Exercise goal. Only lines containing the string "PSCmdlet" belong in the answer; find them in the records and copy them.

Data shown.
_ _ _

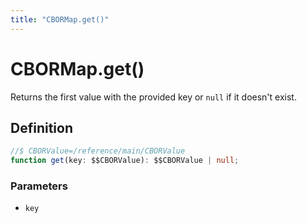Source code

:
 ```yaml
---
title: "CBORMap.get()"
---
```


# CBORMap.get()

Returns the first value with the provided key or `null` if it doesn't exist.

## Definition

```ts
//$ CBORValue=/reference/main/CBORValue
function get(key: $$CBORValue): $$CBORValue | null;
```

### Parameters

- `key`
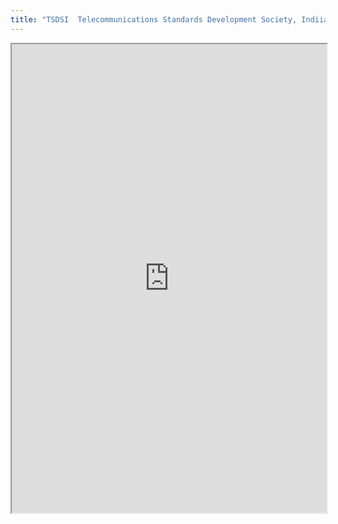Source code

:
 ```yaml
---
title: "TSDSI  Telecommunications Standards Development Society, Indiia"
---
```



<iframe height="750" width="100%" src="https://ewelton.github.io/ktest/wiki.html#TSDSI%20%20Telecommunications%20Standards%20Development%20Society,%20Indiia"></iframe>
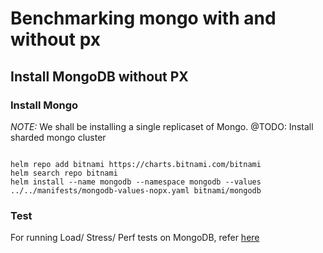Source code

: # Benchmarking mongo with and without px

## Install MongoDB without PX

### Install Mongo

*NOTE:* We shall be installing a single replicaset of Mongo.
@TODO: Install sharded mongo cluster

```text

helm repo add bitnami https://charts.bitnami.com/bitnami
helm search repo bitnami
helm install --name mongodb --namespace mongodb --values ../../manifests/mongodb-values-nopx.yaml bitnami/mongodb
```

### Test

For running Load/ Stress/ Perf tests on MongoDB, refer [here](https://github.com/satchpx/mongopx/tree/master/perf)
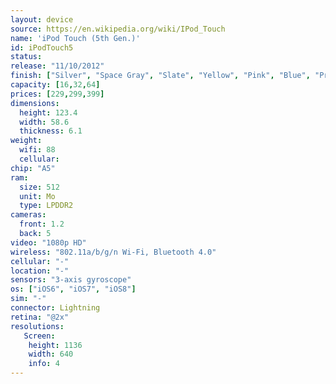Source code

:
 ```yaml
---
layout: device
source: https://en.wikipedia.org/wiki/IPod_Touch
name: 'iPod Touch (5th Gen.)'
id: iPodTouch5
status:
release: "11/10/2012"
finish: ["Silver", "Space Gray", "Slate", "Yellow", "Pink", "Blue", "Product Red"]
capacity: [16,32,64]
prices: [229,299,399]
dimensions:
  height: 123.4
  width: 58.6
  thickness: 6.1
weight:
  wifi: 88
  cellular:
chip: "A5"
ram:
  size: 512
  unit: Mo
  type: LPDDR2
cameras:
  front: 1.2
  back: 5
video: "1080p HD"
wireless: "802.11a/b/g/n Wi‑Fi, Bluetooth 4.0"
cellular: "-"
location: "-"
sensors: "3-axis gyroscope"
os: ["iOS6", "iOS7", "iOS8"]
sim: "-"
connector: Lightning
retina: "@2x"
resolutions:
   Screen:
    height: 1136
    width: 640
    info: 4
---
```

_ _ _

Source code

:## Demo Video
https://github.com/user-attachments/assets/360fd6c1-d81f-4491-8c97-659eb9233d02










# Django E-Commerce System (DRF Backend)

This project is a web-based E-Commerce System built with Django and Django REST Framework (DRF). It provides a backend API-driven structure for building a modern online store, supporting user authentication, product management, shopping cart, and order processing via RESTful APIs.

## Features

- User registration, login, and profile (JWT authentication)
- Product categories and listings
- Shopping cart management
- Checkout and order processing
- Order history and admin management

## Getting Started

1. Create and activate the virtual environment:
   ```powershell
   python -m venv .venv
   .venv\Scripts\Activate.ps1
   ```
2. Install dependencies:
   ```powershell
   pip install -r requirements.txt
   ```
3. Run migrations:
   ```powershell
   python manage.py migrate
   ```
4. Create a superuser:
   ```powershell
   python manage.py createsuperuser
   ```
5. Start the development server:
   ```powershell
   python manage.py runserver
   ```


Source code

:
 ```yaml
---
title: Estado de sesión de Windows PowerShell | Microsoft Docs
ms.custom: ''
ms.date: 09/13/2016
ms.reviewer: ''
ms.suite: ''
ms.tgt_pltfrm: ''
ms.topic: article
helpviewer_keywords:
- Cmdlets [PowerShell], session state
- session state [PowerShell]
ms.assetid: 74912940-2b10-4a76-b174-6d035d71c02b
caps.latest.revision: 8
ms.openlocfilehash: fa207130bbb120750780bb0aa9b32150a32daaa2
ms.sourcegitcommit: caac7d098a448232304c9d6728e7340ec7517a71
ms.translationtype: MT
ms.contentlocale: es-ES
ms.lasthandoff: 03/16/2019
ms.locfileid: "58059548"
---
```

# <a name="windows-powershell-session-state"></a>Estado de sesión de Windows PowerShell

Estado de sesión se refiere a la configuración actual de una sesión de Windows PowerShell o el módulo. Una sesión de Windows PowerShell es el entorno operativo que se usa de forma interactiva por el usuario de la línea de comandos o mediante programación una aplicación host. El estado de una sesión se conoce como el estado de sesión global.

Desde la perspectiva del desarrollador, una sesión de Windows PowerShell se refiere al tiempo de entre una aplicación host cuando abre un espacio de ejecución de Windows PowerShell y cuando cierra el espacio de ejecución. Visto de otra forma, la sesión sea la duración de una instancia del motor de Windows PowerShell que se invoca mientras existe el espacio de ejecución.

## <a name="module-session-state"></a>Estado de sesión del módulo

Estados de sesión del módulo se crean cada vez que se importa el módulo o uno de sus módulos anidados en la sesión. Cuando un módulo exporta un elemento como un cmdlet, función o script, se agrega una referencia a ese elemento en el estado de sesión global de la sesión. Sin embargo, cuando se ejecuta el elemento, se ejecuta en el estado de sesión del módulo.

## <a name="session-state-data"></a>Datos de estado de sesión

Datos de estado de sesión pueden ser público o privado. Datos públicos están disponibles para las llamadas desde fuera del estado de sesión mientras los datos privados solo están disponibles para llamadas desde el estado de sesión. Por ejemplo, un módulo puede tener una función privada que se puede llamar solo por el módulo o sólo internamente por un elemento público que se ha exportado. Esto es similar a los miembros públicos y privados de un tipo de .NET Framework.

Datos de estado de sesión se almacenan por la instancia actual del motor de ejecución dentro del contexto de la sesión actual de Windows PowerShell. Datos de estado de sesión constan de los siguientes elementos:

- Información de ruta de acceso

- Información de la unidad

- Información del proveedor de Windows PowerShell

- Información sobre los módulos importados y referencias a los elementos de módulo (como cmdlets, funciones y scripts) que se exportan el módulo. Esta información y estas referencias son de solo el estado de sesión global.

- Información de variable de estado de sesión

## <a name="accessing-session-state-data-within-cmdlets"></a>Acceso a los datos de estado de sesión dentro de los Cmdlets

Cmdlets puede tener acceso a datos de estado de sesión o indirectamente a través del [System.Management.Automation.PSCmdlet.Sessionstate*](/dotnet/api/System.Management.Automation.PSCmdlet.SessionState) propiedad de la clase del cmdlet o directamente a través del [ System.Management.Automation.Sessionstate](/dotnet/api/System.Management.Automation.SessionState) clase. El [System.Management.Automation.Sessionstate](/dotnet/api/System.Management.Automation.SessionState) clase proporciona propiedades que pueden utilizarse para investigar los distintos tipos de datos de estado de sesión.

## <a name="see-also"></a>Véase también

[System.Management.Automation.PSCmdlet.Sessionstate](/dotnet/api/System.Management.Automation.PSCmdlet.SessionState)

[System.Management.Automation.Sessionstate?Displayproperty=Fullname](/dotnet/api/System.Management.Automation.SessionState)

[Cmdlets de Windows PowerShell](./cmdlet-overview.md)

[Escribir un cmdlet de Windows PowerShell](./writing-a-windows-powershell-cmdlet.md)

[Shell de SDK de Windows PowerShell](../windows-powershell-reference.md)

_ _ _

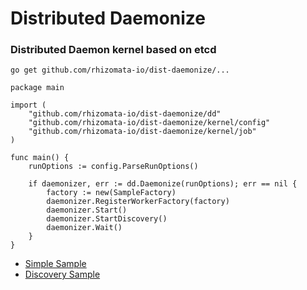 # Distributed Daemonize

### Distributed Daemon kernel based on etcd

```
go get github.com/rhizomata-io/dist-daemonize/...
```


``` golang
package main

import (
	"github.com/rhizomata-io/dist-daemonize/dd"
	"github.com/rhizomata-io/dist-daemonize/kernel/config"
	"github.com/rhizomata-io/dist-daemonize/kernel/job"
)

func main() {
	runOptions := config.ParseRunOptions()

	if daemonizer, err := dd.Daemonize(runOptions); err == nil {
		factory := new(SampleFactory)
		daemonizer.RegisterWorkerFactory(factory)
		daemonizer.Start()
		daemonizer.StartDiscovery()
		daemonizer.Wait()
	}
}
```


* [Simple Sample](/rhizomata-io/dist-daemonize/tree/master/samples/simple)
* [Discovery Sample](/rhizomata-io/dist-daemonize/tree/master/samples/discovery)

_ _ _

Answer space.
Cmdlets puede tener acceso a datos de estado de sesión o indirectamente a través del [System.Management.Automation.PSCmdlet.Sessionstate*](/dotnet/api/System.Management.Automation.PSCmdlet.SessionState) propiedad de la clase del cmdlet o directamente a través del [ System.Management.Automation.Sessionstate](/dotnet/api/System.Management.Automation.SessionState) clase. El [System.Management.Automation.Sessionstate](/dotnet/api/System.Management.Automation.SessionState) clase proporciona propiedades que pueden utilizarse para investigar los distintos tipos de datos de estado de sesión.
[System.Management.Automation.PSCmdlet.Sessionstate](/dotnet/api/System.Management.Automation.PSCmdlet.SessionState)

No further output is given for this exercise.